Here's my Hatter all presented.
He uses a whimsical retro red, black, and white color scheme which could easily be used for a sinister character, but none of that quality is found here. He looks very wholesome.
If I'd thought of the "Hatters across the year" seasonal concept for this series earlier, I'd have definitely gotten this doll earlier...or, perhaps, later! He feels like he could be a great winter doll to me, perhaps a February doll, but potentially a Christmasy one as well. I don't know if he's full "winter Wonderland", but his cozy costume and colors would be great for winter. I think the risk of further snow has finally passed, so he'll be getting no snowy photos. He's not bad for spring, either. I can easily see him in a cozy meadow scene, but like, an artificial stop-motion kind of pastoral setting from 1980s Japanese animation or so. It's a very specific vibe, but look up Stories of the Sylvanian Families or Domo-kun animations to see what I mean.

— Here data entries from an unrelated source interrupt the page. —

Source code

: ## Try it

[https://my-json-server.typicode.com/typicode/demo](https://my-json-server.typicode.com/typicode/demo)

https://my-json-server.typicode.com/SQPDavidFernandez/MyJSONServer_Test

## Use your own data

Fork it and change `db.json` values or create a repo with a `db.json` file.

The Hatter wins his first points by having an oversized hat, but he loses one of the most famous attributes of Tenniel: the paper label tucked into the band. Tenniel's Hatter very famously has a tag reading "In this style 10/6" (meaning 10 shillings and sixpence), which is an eccentric piece of costume design. Nobody wants a price tag to be visible on their costume, and it's a very strange way to advertise one's own services. Its absence is palpable in this design.
The hat here is black felt with red gingham trim on the brim, while a ribbon band encircles the hat and is sewn down.
The hat is not structured, but has tissue stuffing it, and a chinstrap elastic that can be used.
The hat also has a white band inside to hug the head, but it is very thick and sticks out of the bottom of the hat, being eminently visible when the Hatter's head is tilted up, to a distracting and messy degree. The chinstrap looks clunky and unflattering on this doll, too, so it's a mess.
While I can use the hat without the chinstrap in play, I need to get the white band tucked inside.
Under the hat, the hair of the Hatter is a wild shock of grey, done by using a fur piece affixed to the head in a widow's peak shape. He looks a bit like the archetypal "Einstein" caricature sans hat.
Much as I enjoy doll hair, I also appreciate every doll that gives me a break from working with it, either by being bald or by having alternate hair manufacturing that requires no washing or tidying, like full microbraids or flocking, or, as here, fur hair!
His face has a white mustache painted on to complement his grey hair, and it's a welcome departure from Tenniel to make him out as a grown man. Tenniel's Hatter has no facial hair, and I'd always read him as middle-aged and imagined he'd have brown hair, though more elderly Hatters are sometimes seen, like Disney's animated version. A barefaced Madame doll looks every bit the child they're sculpted after, so any fight against that, like mustachery, is worthwhile. The doll is still quite childlike with his rosy cheeks and downturned pouted lip shape. His eyes are a light sparkly brown. The box checking off "blue eyes" was wrong.
The Hatter, like all classic Madame Alexander dolls, has closing eyes, but these are not classic "sleepy eyes". The eyes are snugly fit and do not open and close automatically when the doll is tipped forward and back. These must instead be manually flipped open and closed by using the lashes, which are sculpted plastic projections here, as levers.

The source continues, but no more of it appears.